• Requirement
Find every line in the records that holds the string "external". Copy each one.

• Source records
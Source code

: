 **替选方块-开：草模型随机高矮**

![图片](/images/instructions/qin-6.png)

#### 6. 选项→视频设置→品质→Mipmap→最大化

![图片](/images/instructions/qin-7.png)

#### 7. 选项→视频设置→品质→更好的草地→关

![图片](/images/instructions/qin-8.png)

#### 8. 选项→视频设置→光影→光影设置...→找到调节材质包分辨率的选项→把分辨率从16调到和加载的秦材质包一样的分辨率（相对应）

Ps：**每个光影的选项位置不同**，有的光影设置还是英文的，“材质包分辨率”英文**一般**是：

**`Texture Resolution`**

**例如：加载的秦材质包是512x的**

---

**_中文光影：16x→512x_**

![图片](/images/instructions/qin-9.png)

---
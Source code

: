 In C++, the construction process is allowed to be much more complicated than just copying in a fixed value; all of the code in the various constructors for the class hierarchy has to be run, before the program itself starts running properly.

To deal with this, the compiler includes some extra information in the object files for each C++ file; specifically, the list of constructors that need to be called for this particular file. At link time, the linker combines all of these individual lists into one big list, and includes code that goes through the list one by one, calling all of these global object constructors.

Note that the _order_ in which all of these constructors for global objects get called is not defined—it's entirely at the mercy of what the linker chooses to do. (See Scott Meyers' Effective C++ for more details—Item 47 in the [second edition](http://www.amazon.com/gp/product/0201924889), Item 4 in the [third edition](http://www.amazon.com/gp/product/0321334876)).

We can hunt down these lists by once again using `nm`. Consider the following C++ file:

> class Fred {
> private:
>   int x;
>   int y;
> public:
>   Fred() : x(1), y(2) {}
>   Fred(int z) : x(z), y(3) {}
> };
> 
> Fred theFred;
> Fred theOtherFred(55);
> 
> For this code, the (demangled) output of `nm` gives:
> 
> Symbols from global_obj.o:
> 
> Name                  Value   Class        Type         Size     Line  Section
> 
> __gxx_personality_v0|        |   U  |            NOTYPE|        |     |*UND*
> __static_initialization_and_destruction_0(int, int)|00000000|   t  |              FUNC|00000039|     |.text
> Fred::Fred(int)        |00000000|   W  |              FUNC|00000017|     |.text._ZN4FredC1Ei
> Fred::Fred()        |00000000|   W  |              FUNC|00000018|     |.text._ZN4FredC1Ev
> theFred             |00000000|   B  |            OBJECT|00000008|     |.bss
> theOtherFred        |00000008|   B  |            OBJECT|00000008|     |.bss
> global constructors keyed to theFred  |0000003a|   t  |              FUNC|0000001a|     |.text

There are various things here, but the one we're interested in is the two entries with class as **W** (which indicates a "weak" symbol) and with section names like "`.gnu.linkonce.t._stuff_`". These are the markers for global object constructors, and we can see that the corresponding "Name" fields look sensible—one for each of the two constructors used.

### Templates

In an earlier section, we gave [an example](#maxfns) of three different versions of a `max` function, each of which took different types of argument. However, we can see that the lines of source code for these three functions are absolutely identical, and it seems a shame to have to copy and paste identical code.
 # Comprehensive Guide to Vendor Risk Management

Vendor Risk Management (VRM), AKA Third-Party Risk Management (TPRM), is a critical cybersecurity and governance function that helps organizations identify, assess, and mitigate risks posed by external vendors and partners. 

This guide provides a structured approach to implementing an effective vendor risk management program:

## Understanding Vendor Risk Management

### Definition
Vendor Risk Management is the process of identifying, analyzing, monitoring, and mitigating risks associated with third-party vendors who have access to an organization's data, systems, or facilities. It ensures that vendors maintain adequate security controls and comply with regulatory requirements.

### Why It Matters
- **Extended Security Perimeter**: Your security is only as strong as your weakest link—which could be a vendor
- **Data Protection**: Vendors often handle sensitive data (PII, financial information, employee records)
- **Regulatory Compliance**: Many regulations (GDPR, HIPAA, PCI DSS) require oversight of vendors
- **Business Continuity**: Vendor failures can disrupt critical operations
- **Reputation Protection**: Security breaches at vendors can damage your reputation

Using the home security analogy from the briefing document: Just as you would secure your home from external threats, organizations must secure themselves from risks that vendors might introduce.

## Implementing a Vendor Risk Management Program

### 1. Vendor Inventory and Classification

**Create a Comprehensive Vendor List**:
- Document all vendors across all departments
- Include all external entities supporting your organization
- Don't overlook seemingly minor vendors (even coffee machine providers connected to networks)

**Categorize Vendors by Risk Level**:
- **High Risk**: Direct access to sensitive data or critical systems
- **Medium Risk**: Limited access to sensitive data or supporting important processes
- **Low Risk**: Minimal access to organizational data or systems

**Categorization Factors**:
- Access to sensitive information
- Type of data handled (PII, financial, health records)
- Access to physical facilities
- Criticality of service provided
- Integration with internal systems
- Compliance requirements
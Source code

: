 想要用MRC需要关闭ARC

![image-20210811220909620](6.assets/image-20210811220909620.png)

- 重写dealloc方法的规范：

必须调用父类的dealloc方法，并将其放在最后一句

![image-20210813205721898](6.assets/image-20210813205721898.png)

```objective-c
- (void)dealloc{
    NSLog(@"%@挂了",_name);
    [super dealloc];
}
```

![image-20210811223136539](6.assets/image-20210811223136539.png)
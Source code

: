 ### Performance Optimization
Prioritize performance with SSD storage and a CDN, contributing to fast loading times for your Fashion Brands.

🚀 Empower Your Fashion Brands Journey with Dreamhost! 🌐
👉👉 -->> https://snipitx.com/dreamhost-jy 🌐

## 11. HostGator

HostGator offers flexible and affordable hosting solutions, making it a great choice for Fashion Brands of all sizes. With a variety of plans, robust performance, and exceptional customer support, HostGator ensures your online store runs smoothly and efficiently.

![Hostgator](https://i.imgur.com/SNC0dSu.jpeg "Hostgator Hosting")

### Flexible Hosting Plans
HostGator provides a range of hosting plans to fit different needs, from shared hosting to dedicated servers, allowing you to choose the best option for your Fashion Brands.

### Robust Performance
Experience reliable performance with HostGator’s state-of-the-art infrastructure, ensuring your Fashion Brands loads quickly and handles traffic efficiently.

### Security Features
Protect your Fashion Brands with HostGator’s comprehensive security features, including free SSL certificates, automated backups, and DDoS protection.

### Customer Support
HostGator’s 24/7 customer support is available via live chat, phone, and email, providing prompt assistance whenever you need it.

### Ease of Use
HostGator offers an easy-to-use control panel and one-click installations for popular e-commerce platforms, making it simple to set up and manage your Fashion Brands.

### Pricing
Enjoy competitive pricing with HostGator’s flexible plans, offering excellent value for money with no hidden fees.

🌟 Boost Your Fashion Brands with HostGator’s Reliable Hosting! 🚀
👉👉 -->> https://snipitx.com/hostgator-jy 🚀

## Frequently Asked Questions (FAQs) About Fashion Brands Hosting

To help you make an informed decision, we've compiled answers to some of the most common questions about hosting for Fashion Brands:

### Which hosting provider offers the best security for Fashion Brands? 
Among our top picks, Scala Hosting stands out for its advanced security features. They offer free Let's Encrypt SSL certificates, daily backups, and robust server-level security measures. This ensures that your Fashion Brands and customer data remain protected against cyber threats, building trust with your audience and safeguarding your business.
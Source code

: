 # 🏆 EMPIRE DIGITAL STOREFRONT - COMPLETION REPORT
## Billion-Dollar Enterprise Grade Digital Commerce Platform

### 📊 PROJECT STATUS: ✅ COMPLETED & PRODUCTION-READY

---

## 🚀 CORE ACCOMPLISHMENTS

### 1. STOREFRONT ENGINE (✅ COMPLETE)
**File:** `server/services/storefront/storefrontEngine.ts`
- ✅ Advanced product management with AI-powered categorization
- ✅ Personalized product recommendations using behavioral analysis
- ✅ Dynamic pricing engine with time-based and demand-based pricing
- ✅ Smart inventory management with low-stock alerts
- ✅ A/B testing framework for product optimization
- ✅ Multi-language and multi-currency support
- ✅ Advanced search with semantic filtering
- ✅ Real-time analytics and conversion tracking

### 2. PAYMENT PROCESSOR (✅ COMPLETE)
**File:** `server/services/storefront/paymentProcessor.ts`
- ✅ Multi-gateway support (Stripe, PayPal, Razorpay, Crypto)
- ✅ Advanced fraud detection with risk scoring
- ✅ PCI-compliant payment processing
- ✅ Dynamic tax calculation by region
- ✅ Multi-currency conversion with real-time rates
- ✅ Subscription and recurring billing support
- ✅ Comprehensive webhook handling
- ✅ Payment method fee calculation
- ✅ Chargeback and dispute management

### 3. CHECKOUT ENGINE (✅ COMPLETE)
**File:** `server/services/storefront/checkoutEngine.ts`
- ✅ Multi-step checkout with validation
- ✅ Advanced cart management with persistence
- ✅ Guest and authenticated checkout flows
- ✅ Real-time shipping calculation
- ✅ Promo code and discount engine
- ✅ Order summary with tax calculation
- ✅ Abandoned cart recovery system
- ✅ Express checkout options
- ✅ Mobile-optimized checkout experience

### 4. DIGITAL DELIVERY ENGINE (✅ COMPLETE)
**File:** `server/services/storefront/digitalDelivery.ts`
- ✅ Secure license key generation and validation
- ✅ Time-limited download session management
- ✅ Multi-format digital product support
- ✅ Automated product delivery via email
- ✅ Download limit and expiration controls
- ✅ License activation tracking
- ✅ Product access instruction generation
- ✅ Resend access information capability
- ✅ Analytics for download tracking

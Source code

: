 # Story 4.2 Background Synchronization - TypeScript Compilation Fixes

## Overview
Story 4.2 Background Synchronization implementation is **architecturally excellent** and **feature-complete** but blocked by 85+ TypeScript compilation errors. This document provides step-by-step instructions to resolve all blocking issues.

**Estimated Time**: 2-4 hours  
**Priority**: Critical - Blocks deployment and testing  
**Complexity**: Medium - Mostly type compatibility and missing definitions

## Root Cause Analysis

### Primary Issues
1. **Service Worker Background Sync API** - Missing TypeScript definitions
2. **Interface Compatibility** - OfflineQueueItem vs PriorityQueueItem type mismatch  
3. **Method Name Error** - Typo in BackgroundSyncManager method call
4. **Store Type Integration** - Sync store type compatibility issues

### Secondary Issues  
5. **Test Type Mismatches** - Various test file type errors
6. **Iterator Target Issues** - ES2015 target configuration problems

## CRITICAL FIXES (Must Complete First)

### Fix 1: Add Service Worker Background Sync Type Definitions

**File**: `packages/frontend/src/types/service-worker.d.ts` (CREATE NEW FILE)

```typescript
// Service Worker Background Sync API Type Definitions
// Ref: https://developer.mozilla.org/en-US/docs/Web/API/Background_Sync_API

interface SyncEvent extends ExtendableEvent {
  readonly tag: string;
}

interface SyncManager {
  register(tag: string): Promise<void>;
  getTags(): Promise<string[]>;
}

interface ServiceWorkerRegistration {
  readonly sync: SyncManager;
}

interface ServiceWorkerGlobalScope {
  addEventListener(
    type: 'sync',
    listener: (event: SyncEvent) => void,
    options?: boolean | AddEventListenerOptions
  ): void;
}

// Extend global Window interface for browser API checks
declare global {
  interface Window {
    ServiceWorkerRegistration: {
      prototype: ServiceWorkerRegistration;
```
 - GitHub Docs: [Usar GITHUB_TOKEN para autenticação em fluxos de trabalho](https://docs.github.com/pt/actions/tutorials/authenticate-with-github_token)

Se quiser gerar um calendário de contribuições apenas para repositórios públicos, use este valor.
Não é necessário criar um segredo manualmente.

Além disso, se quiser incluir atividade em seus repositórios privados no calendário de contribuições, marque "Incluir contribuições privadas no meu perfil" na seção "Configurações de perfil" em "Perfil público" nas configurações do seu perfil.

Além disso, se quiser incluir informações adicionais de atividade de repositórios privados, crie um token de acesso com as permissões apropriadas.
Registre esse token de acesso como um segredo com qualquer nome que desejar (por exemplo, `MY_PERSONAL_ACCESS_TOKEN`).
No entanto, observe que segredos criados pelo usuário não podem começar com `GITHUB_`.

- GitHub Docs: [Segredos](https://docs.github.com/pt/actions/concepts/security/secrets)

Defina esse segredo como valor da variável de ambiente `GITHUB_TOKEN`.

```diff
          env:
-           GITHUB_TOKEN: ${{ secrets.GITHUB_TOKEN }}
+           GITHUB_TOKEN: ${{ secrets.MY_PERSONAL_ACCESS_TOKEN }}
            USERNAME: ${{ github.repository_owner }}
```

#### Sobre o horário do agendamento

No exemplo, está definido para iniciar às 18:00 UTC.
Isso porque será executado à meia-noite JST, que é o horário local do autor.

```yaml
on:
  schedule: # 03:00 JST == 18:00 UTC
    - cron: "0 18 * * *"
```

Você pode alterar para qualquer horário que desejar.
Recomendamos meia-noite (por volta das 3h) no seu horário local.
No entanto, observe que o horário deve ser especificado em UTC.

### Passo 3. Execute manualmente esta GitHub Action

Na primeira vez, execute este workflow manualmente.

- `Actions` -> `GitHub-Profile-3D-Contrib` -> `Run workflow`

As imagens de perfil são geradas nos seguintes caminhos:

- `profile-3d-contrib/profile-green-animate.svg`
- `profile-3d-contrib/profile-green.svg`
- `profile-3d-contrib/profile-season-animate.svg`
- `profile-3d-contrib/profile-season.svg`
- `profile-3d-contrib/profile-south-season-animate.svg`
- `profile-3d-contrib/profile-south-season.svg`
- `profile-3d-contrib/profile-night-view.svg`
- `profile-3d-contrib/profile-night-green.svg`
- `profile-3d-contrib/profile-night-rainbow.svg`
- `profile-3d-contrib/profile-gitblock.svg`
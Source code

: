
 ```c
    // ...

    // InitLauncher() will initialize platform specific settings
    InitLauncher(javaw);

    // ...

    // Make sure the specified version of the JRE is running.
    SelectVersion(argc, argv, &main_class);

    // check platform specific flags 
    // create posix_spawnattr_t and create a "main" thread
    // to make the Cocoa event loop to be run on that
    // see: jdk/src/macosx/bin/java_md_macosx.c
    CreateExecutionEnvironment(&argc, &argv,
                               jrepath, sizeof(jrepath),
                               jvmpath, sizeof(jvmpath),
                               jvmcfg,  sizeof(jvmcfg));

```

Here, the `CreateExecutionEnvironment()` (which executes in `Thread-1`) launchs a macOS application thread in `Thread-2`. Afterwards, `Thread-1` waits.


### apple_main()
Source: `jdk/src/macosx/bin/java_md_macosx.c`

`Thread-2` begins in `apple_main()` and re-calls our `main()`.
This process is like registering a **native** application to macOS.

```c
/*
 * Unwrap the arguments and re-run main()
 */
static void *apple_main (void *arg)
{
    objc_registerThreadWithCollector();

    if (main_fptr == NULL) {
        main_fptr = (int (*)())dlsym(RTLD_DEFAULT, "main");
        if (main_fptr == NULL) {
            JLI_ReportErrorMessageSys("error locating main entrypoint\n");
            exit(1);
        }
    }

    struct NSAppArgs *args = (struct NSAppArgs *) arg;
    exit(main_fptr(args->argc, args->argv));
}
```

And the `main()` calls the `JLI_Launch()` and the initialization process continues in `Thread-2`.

• Answer to this exercise
Vendor Risk Management (VRM), AKA Third-Party Risk Management (TPRM), is a critical cybersecurity and governance function that helps organizations identify, assess, and mitigate risks posed by external vendors and partners. 
Using the home security analogy from the briefing document: Just as you would secure your home from external threats, organizations must secure themselves from risks that vendors might introduce.
- Include all external entities supporting your organization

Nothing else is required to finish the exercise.